Practice good personal hygiene

  • Take all the equipment you need for personal cleanliness.
  • Dispose litter in baskets provided for the purpose.
  • Do not spit on the ground.
  • In order to avoid infectious disease, use the toilets for urination and defecation. Use them properly and keep them clean for others.

Exercise

Fatigue and lack of sleep from the physically demanding regimen of Hajj rites can lower immunity and resistance, making pilgrims more vulnerable to disease. Getting and staying in good physical shape by regular exercise can ward off illness.

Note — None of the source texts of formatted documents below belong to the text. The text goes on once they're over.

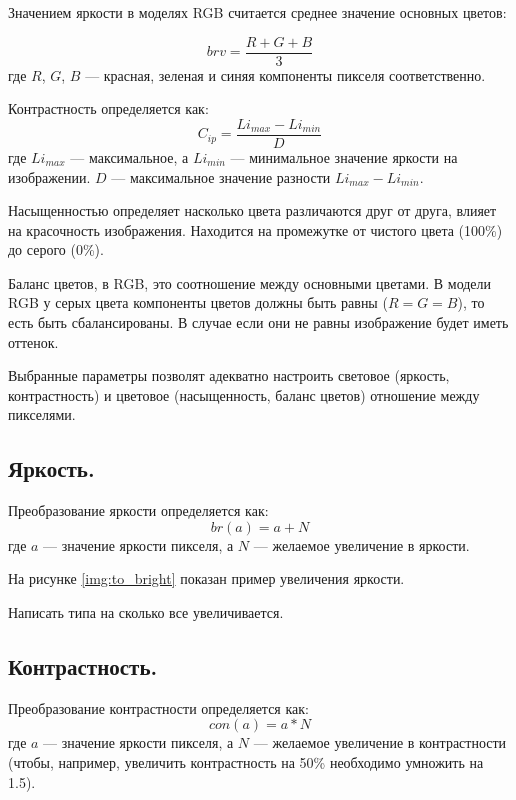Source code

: Значением яркости в моделях RGB считается среднее значение основных цветов:

\begin{equation}
	\label{br}
	brv = \frac{R + G + B}{3}
\end{equation}
где $R$, $G$, $B$ --- красная, зеленая и синяя компоненты пикселя соответственно. \cite{colorfaq}

Контрастность определяется как:
\begin{equation}
	\label{condef}
	C_{ip} = \frac{Li_{max} - Li_{min}}{D}
\end{equation}
где $Li_{max}$ --- максимальное, а $Li_{min}$ --- минимальное значение яркости на изображении. $D$ --- максимальное значение разности $Li_{max} - Li_{min}$. \cite{contrastdef}

Насыщенностью определяет насколько цвета различаются друг от друга, влияет на красочность изображения. Находится на промежутке от чистого цвета (100\%) до серого (0\%). \cite{satdef}

Баланс цветов, в RGB, это соотношение между основными цветами. В модели RGB у серых цвета компоненты цветов должны быть равны ($R = G = B$), то есть быть сбалансированы. В случае если они не равны изображение будет иметь оттенок. \cite{colorb}

Выбранные параметры позволят адекватно настроить световое (яркость, контрастность) и цветовое (насыщенность, баланс цветов) отношение между пикселями. 

\subsection{Яркость.}

Преобразование яркости определяется как:
\begin{equation}
	\label{brightness}
	br(a) = a + N
\end{equation}
где $a$ --- значение яркости пикселя, а $N$ --- желаемое увеличение в яркости. \cite{brk}

На рисунке \ref{img:to_bright} показан пример увеличения яркости.

Написать типа на сколько все увеличивается.

\subsection{Контрастность.}

Преобразование контрастности определяется как:
\begin{equation}
	\label{contrast}
	con(a) = a * N
\end{equation}
где $a$ --- значение яркости пикселя, а $N$ --- желаемое увеличение в контрастности (чтобы, например, увеличить контрастность на 50\% необходимо умножить на 1.5). \cite{brk}

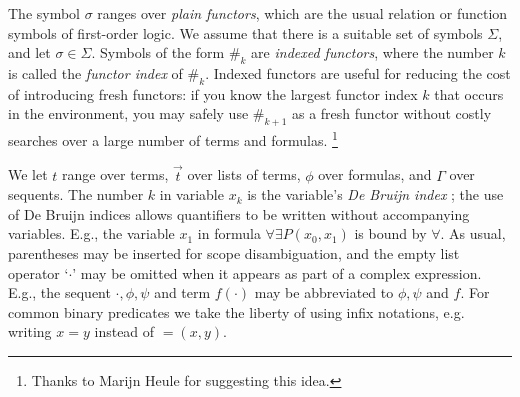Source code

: \documentclass[12pt]{article}
\newcommand{\idf}[1]{\#_{#1}}
\begin{document}
The symbol $\sigma$ ranges over \textit{plain functors}, which are the usual relation or function 
symbols of first-order logic. We assume that there is a suitable set of symbols $\Sigma$, and let 
$\sigma \in \Sigma$. Symbols of the form $\idf{k}$ are \textit{indexed functors}, where the number 
$k$ is called the \textit{functor index} of $\idf{k}$. Indexed functors are useful for reducing
the cost of introducing fresh functors: if you know the largest functor index $k$ that occurs in the 
environment, you may safely use $\idf{k+1}$ as a fresh functor without costly searches over a large 
number of terms and formulas. \footnote{Thanks to Marijn Heule for suggesting this idea.}

We let $t$ range over terms, $\vec{t}$ over lists of terms, $\phi$ over formulas, 
and $\Gamma$ over sequents. The number $k$ in variable $x_k$ is the variable's 
\textit{De Bruijn index} \cite{de1972lambda}; the use of De Bruijn indices allows 
quantifiers to be written without accompanying variables. E.g., the variable $x_1$ 
in formula $\forall \exists P(x_0,x_1)$ is bound by $\forall$. As usual, parentheses may be 
inserted for scope disambiguation, and the empty list operator `$\cdot$' may be omitted when 
it appears as part of a complex expression. E.g., the sequent $\cdot, \phi, \psi$ and term 
$f(\cdot)$ may be abbreviated to $\phi, \psi$ and $f$. For common binary predicates we take 
the liberty of using infix notations, e.g. writing $x = y$ instead of $=(x,y)$. 


\end{document}
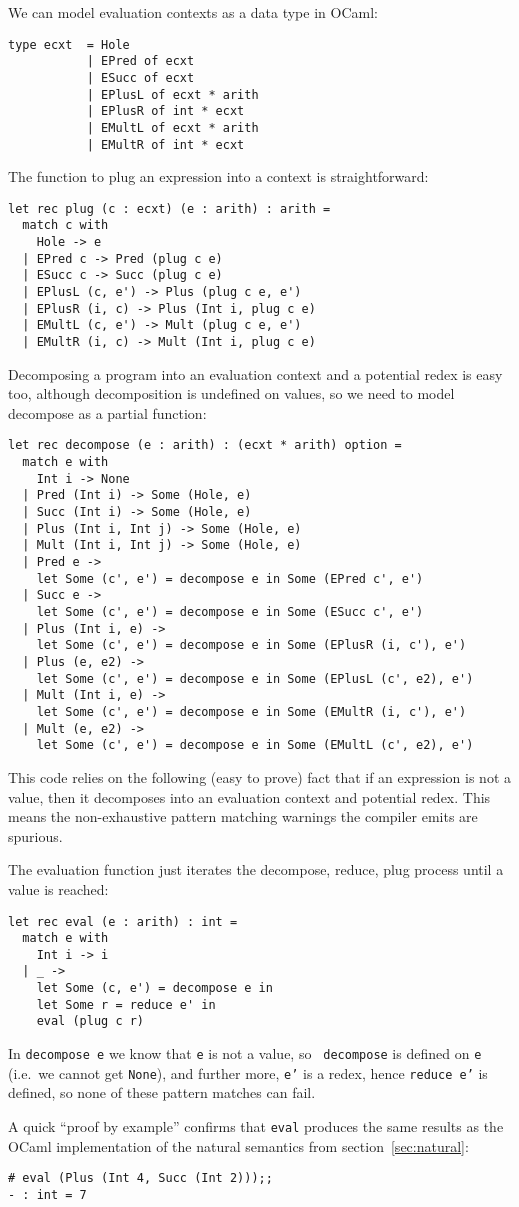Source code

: We can model evaluation contexts as a data type in OCaml:
\begin{verbatim}
type ecxt  = Hole
           | EPred of ecxt
           | ESucc of ecxt
           | EPlusL of ecxt * arith
           | EPlusR of int * ecxt
           | EMultL of ecxt * arith
           | EMultR of int * ecxt
\end{verbatim}
The function to plug an expression into a context is straightforward:
\begin{verbatim}
let rec plug (c : ecxt) (e : arith) : arith =
  match c with
    Hole -> e
  | EPred c -> Pred (plug c e)
  | ESucc c -> Succ (plug c e)
  | EPlusL (c, e') -> Plus (plug c e, e')
  | EPlusR (i, c) -> Plus (Int i, plug c e)
  | EMultL (c, e') -> Mult (plug c e, e')
  | EMultR (i, c) -> Mult (Int i, plug c e)
\end{verbatim}
Decomposing a program into an evaluation context and a potential redex
is easy too, although decomposition is undefined on values, so we
need to model decompose as a partial function:
\begin{verbatim}
let rec decompose (e : arith) : (ecxt * arith) option =
  match e with
    Int i -> None
  | Pred (Int i) -> Some (Hole, e)
  | Succ (Int i) -> Some (Hole, e)
  | Plus (Int i, Int j) -> Some (Hole, e)
  | Mult (Int i, Int j) -> Some (Hole, e)
  | Pred e -> 
    let Some (c', e') = decompose e in Some (EPred c', e')
  | Succ e -> 
    let Some (c', e') = decompose e in Some (ESucc c', e')
  | Plus (Int i, e) -> 
    let Some (c', e') = decompose e in Some (EPlusR (i, c'), e')
  | Plus (e, e2) ->
    let Some (c', e') = decompose e in Some (EPlusL (c', e2), e')
  | Mult (Int i, e) -> 
    let Some (c', e') = decompose e in Some (EMultR (i, c'), e')
  | Mult (e, e2) -> 
    let Some (c', e') = decompose e in Some (EMultL (c', e2), e')
\end{verbatim}
This code relies on the following (easy to prove) fact that if an
expression is not a value, then it decomposes into an evaluation
context and potential redex.  This means the non-exhaustive pattern
matching warnings the compiler emits are spurious.

The evaluation function just iterates the decompose, reduce, plug
process until a value is reached:
\begin{verbatim}
let rec eval (e : arith) : int =
  match e with
    Int i -> i
  | _ -> 
    let Some (c, e') = decompose e in
    let Some r = reduce e' in
    eval (plug c r)
\end{verbatim}
In {\tt decompose e} we know that {\tt e} is not a value, so {\tt
  decompose} is defined on {\tt e} (i.e.~we cannot get {\tt None}),
and further more, {\tt e'} is a redex, hence {\tt reduce e'} is
defined, so none of these pattern matches can fail.

A quick ``proof by example'' confirms that {\tt eval} produces the
same results as the OCaml implementation of the natural semantics from
section~\ref{sec:natural}:
\begin{verbatim}
# eval (Plus (Int 4, Succ (Int 2)));;
- : int = 7
\end{verbatim}


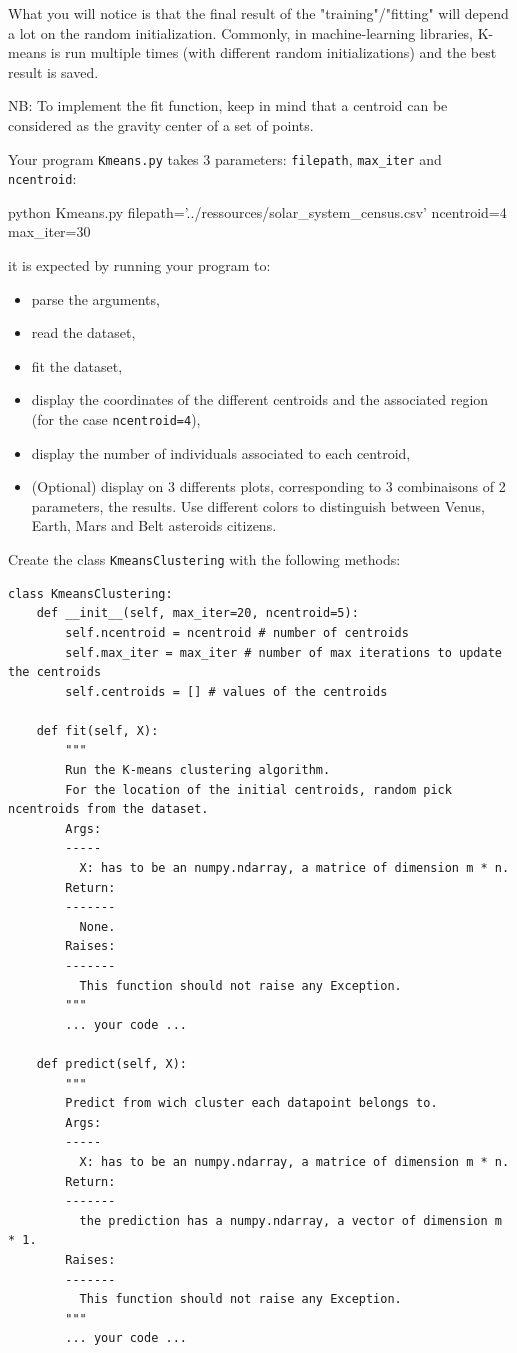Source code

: \documentclass{42-en}
\begin{document}
What you will notice is that the final result of the "training"/"fitting" will depend a lot on the random initialization.
Commonly, in machine-learning libraries, K-means is run multiple times
(with different random initializations) and the best result is saved.  


NB: To implement the fit function, keep in mind that a centroid can be considered as the gravity center of a set of points.  

Your program \texttt{Kmeans.py} takes 3 parameters: \texttt{filepath}, \texttt{max\_iter} and \texttt{ncentroid}:

\begin{42console}
  python Kmeans.py filepath='../ressources/solar_system_census.csv' ncentroid=4 max_iter=30
\end{42console}


it is expected by running your program to:
\begin{itemize}
  \item parse the arguments,
  \item read the dataset,
  \item fit the dataset,
  \item display the coordinates of the different centroids and the associated region (for the case \texttt{ncentroid=4}),
  \item display the number of individuals associated to each centroid,
  \item (Optional) display on 3 differents plots, corresponding to 3 combinaisons of 2 parameters,
    the results. Use different colors to distinguish  between Venus, Earth, Mars and Belt asteroids citizens.
\end{itemize}

Create the class \texttt{KmeansClustering} with the following methods:  

\begin{verbatim}
class KmeansClustering:
    def __init__(self, max_iter=20, ncentroid=5):
        self.ncentroid = ncentroid # number of centroids
        self.max_iter = max_iter # number of max iterations to update the centroids
        self.centroids = [] # values of the centroids
        
    def fit(self, X):
        """
        Run the K-means clustering algorithm.
        For the location of the initial centroids, random pick ncentroids from the dataset.
        Args:
        -----
          X: has to be an numpy.ndarray, a matrice of dimension m * n.
        Return:
        -------
          None.
        Raises:
        -------
          This function should not raise any Exception.
        """
        ... your code ...

    def predict(self, X):
        """
        Predict from wich cluster each datapoint belongs to.
        Args:
        -----
          X: has to be an numpy.ndarray, a matrice of dimension m * n.
        Return:
        -------
          the prediction has a numpy.ndarray, a vector of dimension m * 1.
        Raises:
        -------
          This function should not raise any Exception.
        """
        ... your code ...
\end{verbatim}
\end{document}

In conclusion, it is a Muslim’s belief that everything that happens in this world is by the will of Allah. Similarly, any illness or misfortune that may or may not befall us is by the will of Allah. Whilst it is true that we should accept whatever “misfortune” befalls us, we are also taught to avoid or reduce the possibility of these “misfortunes” by taking positive steps. We must make all these preparations as they are in line with a well-known saying of Prophet Muhammad (sa),“Tie your camel, then put your trust in Allah.”

Note: The above are general guidelines and are not intended to be a substitute for a consultation with a knowledgeable Hajj travel physician.

Required vaccines for Pakistani Pilgrims

Pakistani Muslims, travelling to Saudi Arabia require a visa, a passport, and proof of having received the inoculations required of any Pakistani citizen going abroad.

Saudi Arabia mandates that travellers to Hajj be vaccinated against meningitis to help prevent illness from contaminated food and water sources. The large crowds strain Saudi Arabia’s sanitation services.

Some physicians also suggest additional vaccinations to protect against typhoid fever, pneumonia, diphtheria / tetanus and malaria.